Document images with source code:
++++++
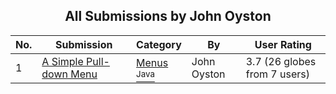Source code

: ﻿<div align="center">

## All Submissions by John Oyston

</div>

No.  | Submission | Category | By   | User Rating
---- | ---------- | -------- | ---- | -----------
1 | [A Simple Pull\-down Menu<br />](https://github.com/Planet-Source-Code/john-oyston-a-simple-pull-down-menu__2-1923) | [Menus<br /><sup>Java</sup>](../ByCategory/menus__2-89.md) | John Oyston | 3.7 (26 globes from 7 users)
++++++
* **EXERCISE**
What you give back should match the entries above exactly, except that pictures are dropped.

* **PROBLEM SOLUTION**
Source code

: ﻿<div align="center">

## All Submissions by John Oyston

</div>

No.  | Submission | Category | By   | User Rating
---- | ---------- | -------- | ---- | -----------
1 | [A Simple Pull\-down Menu<br />](https://github.com/Planet-Source-Code/john-oyston-a-simple-pull-down-menu__2-1923) | [Menus<br /><sup>Java</sup>](../ByCategory/menus__2-89.md) | John Oyston | 3.7 (26 globes from 7 users)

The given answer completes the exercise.